» PROBLEM TO WORK ON
Quote the entries below from the line with "1. Seleccione un" through the line with "## Reglas de", both ends included, and only those lines.

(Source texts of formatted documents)
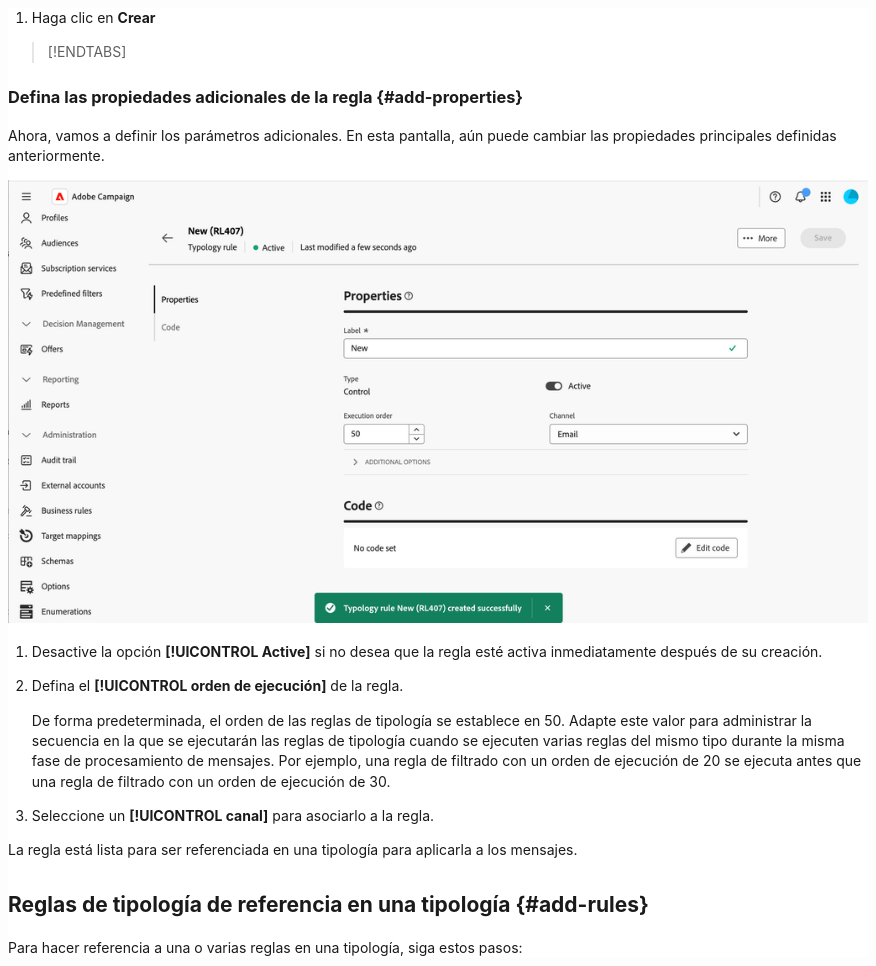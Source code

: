1. Haga clic en **Crear**

>[!ENDTABS]

### Defina las propiedades adicionales de la regla {#add-properties}

Ahora, vamos a definir los parámetros adicionales. En esta pantalla, aún puede cambiar las propiedades principales definidas anteriormente.

![Crear regla de filtrado adicional](assets/business-rules-create-typo3.png)

1. Desactive la opción **[!UICONTROL Active]** si no desea que la regla esté activa inmediatamente después de su creación.

1. Defina el **[!UICONTROL orden de ejecución]** de la regla.

   De forma predeterminada, el orden de las reglas de tipología se establece en 50. Adapte este valor para administrar la secuencia en la que se ejecutarán las reglas de tipología cuando se ejecuten varias reglas del mismo tipo durante la misma fase de procesamiento de mensajes. Por ejemplo, una regla de filtrado con un orden de ejecución de 20 se ejecuta antes que una regla de filtrado con un orden de ejecución de 30.

1. Seleccione un **[!UICONTROL canal]** para asociarlo a la regla.

La regla está lista para ser referenciada en una tipología para aplicarla a los mensajes.

## Reglas de tipología de referencia en una tipología {#add-rules}

Para hacer referencia a una o varias reglas en una tipología, siga estos pasos:
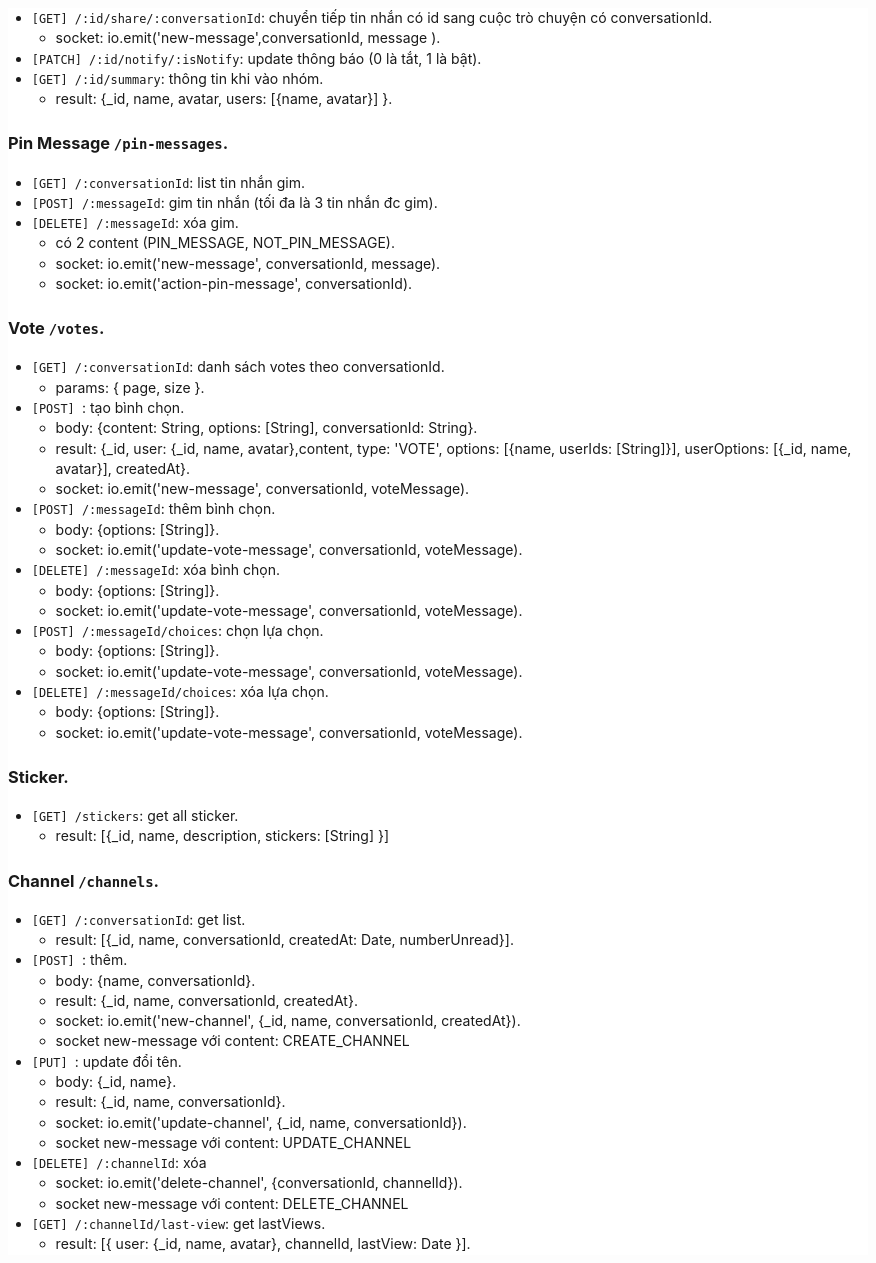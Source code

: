 - `[GET] /:id/share/:conversationId`: chuyển tiếp tin nhắn có id sang cuộc trò chuyện có conversationId.
  - socket: io.emit('new-message',conversationId, message ).
- `[PATCH] /:id/notify/:isNotify`: update thông báo (0 là tắt, 1 là bật).
- `[GET] /:id/summary`: thông tin khi vào nhóm.
  - result: {\_id, name, avatar, users: [{name, avatar}] }.
  
###  Pin Message `/pin-messages`.
  
  
- `[GET] /:conversationId`: list tin nhắn gim.
- `[POST] /:messageId`: gim tin nhắn (tối đa là 3 tin nhắn đc gim).
- `[DELETE] /:messageId`: xóa gim.
  - có 2 content (PIN_MESSAGE, NOT_PIN_MESSAGE).
  - socket: io.emit('new-message', conversationId, message).
  - socket: io.emit('action-pin-message', conversationId).
  
###  Vote `/votes`.
  
  
- `[GET] /:conversationId`: danh sách votes theo conversationId.
  - params: { page, size }.
- `[POST] `: tạo bình chọn.
  - body: {content: String, options: [String], conversationId: String}.
  - result: {\_id, user: {\_id, name, avatar},content, type: 'VOTE', options: [{name, userIds: [String]}], userOptions: [{_id, name, avatar}], createdAt}.
  - socket: io.emit('new-message', conversationId, voteMessage).
- `[POST] /:messageId`: thêm bình chọn.
  - body: {options: [String]}.
  - socket: io.emit('update-vote-message', conversationId, voteMessage).
- `[DELETE] /:messageId`: xóa bình chọn.
  - body: {options: [String]}.
  - socket: io.emit('update-vote-message', conversationId, voteMessage).
- `[POST] /:messageId/choices`: chọn lựa chọn.
  - body: {options: [String]}.
  - socket: io.emit('update-vote-message', conversationId, voteMessage).
- `[DELETE] /:messageId/choices`: xóa lựa chọn.
  - body: {options: [String]}.
  - socket: io.emit('update-vote-message', conversationId, voteMessage).
  
###  Sticker.
  
  
- `[GET] /stickers`: get all sticker.
  - result: [{\_id, name, description, stickers: [String] }]
  
###  Channel `/channels`.
  
  
- `[GET] /:conversationId`: get list.
  - result: [{_id, name, conversationId, createdAt: Date, numberUnread}].
- `[POST] `: thêm.
  - body: {name, conversationId}.
  - result: {\_id, name, conversationId, createdAt}.
  - socket: io.emit('new-channel', {\_id, name, conversationId, createdAt}).
  - socket new-message với content: CREATE_CHANNEL
- `[PUT] `: update đổi tên.
  - body: {\_id, name}.
  - result: {\_id, name, conversationId}.
  - socket: io.emit('update-channel', {\_id, name, conversationId}).
  - socket new-message với content: UPDATE_CHANNEL
- `[DELETE] /:channelId`: xóa
  - socket: io.emit('delete-channel', {conversationId, channelId}).
  - socket new-message với content: DELETE_CHANNEL
- `[GET] /:channelId/last-view`: get lastViews.
  - result: [{ user: {_id, name, avatar}, channelId, lastView: Date }].
  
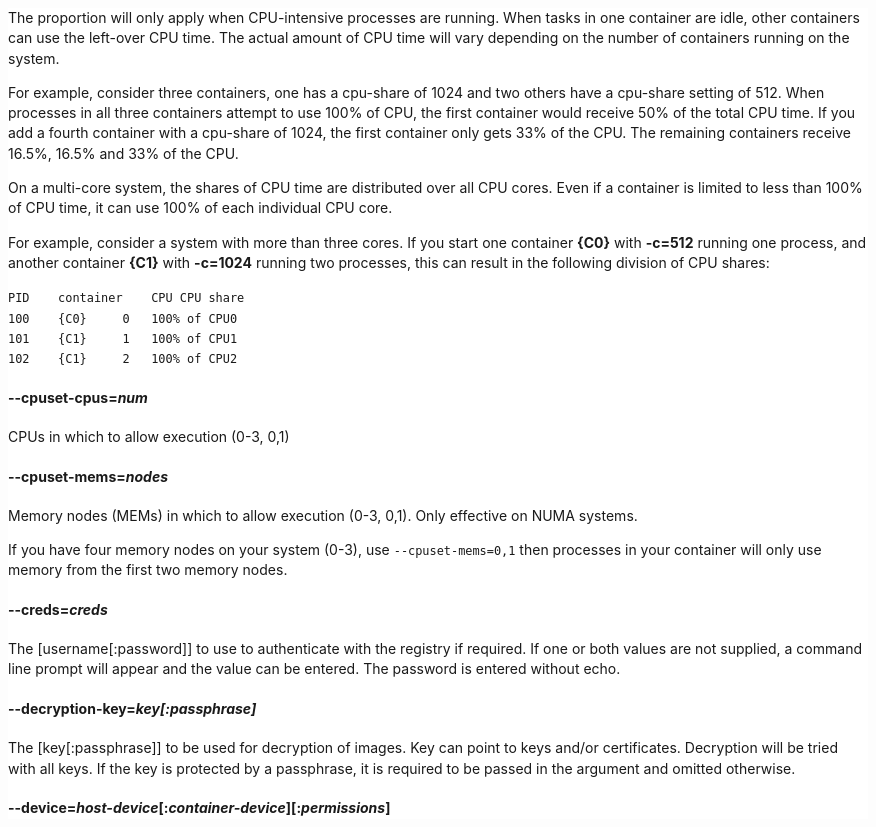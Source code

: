 The proportion will only apply when CPU-intensive processes are running.
When tasks in one container are idle, other containers can use the
left-over CPU time. The actual amount of CPU time will vary depending on
the number of containers running on the system.

For example, consider three containers, one has a cpu-share of 1024 and
two others have a cpu-share setting of 512. When processes in all three
containers attempt to use 100% of CPU, the first container would receive
50% of the total CPU time. If you add a fourth container with a cpu-share
of 1024, the first container only gets 33% of the CPU. The remaining containers
receive 16.5%, 16.5% and 33% of the CPU.

On a multi-core system, the shares of CPU time are distributed over all CPU
cores. Even if a container is limited to less than 100% of CPU time, it can
use 100% of each individual CPU core.

For example, consider a system with more than three cores. If you start one
container **{C0}** with **-c=512** running one process, and another container
**{C1}** with **-c=1024** running two processes, this can result in the
following
division of CPU shares:

    PID    container	CPU	CPU share
    100    {C0}		0	100% of CPU0
    101    {C1}		1	100% of CPU1
    102    {C1}		2	100% of CPU2

#### **--cpuset-cpus**=*num*

  CPUs in which to allow execution (0-3, 0,1)

#### **--cpuset-mems**=*nodes*

Memory nodes (MEMs) in which to allow execution (0-3, 0,1). Only effective on
NUMA systems.

If you have four memory nodes on your system (0-3), use `--cpuset-mems=0,1`
then processes in your container will only use memory from the first
two memory nodes.

#### **--creds**=*creds*

The [username[:password]] to use to authenticate with the registry if required.
If one or both values are not supplied, a command line prompt will appear and
the value can be entered.  The password is entered without echo.

#### **--decryption-key**=*key[:passphrase]*

The [key[:passphrase]] to be used for decryption of images. Key can point to
keys and/or certificates. Decryption will be tried with all keys. If the key is
protected by a passphrase, it is required to be passed in the argument and
omitted otherwise.

#### **--device**=_host-device_[**:**_container-device_][**:**_permissions_]
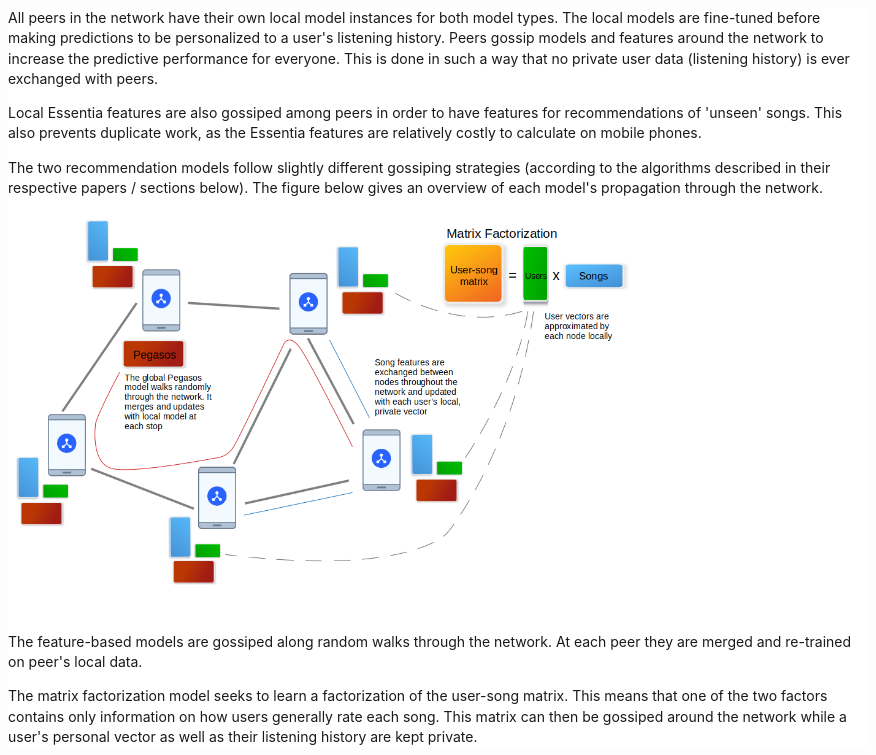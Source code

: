 All peers in the network have their own local model instances for both model types.
The local models are fine-tuned before making predictions to be personalized to a user's listening history.
Peers gossip models and features around the network to increase the predictive performance for everyone.
This is done in such a way that no private user data (listening history) is ever exchanged with peers.

Local Essentia features are also gossiped among peers in order to have features for recommendations of 'unseen' songs.
This also prevents duplicate work, as the Essentia features are relatively costly to calculate on mobile phones.

The two recommendation models follow slightly different gossiping strategies (according to the algorithms described in their respective papers / sections below). The figure below gives an overview of each model's propagation through the network.

<img src="docs/imgs/overview.png" height="400px">

The feature-based models are gossiped along random walks through the network. At each peer they are merged and re-trained on peer's local data.

The matrix factorization model seeks to learn a factorization of the user-song matrix. This means that one of the two factors contains only information on how users generally rate each song. This matrix can then be gossiped around the network while a user's personal vector as well as their listening history are kept private.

» EXERCISE RESPONSE
1. Seleccione un **[!UICONTROL canal]** para asociarlo a la regla.

La regla está lista para ser referenciada en una tipología para aplicarla a los mensajes.

## Reglas de tipología de referencia en una tipología {#add-rules}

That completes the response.